FAQ Search Today's Posts Mark Forums Read
» Video Reviews

» Linux Archive

Linux-archive is a website aiming to archive linux email lists and to make them easily accessible for linux users/developers.


» Sponsor

» Partners

» Sponsor

Go Back   Linux Archive > Gentoo > Gentoo Development

 
 
LinkBack Thread Tools
 
Old 09-26-2012, 08:30 PM
Michael Mol
 
Default ship app-arch/pbzip2 instead of app-arch/bzip2

A few months ago, I filed bug 423651 to ask that bzip2 on the install
media be replaced with
pbzip2. It was closed a short while later, telling me that it'd
involve changing what's kept in @system, and that had to be discussed
here, rather than in a bug report.

Here's a detailed description of how pbzip2 operates, as described by
a friend of mine:

> pbzip2's compression routine splits the input into blocks (with a default of 900,000
> bytes), which it then feeds into the standard bzip2 compression routine.
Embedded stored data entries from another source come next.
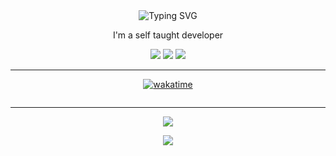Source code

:<div align="center">
    <img src="https://readme-typing-svg.herokuapp.com?font=Fira+Code&pause=1000&color=fffff&center=true&width=435&lines=Hi%2C+I'm+ThatOneDevil" alt="Typing SVG" /></a>
    <p>I'm a self taught developer</p>
    <div>
        <img src="https://img.shields.io/badge/Python-3776AB?style=for-the-badge&logo=python&logoColor=white">
        <img src="https://img.shields.io/badge/Java-ED8B00?style=for-the-badge&logo=openjdk&logoColor=white">
        <img src="https://img.shields.io/badge/kotlin-%237F52FF.svg?style=for-the-badge&logo=kotlin&logoColor=white">
    </div>
    <div>
    </div>

</div>

---
<div align="center">
  <p><a href="https://wakatime.com/@f99ace78-df27-4ebb-89eb-64d282cd3706"><img src="https://wakatime.com/badge/user/f99ace78-df27-4ebb-89eb-64d282cd3706.svg" alt="wakatime"></a>
  <p><img src="https://komarev.com/ghpvc/?username=thatonedevil&amp;abbreviated=true" alt="">
</div>

---
</div>
<div align="center">
    <p><a href="https://github-readme-stats.vercel.app/api?username=thatonedevil&show_icons=true&theme=radical"><img src="https://github-readme-stats.vercel.app/api?username=thatonedevil&show_icons=true&theme=radical"></a>
    <p><a href="https://github-readme-stats.vercel.app/api?username=thatonedevil&show_icons=true&theme=radical"><img src="https://github-readme-stats.vercel.app/api/top-langs/?username=thatonedevil&layout=compact&theme=radical"></a>
</div>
The output
> of the various calls to the bzip2 compression routine are then concatenated together.
> The end result is the same as if you had first used the "split" command on the input,
> run individual bzip2 commands on the split pieces, then recombined the individual
> bz2 files using cat.
>
> The down side to this is that you have multiple file headers, footers, and byte-align
> padding, plus the fact that bzip2 does a RLE compression stage to fill the buffer it
> feeds to the BWT, the main part of the compression routine. If you happen to have a
> section with 1MiB of the same byte, the pbzip2 front-end will split that into two blocks
> (at the default settings) and feed them to separate bzip2 compressors. bzip2 will
> then compress the first block down to a buffer of about 17kiB before passing it on
> to be compressed further, and the rest of the data would have fit within this block, if
> pbzip2 hadn't split it the way it had.
>
> As for decompression, pbzip2 can only really do parallel decompression of files that it
> created, since it seeks for the bz2 file header in order to split it to different workers. One
> reason for this is that the bz2 block header is not byte aligned.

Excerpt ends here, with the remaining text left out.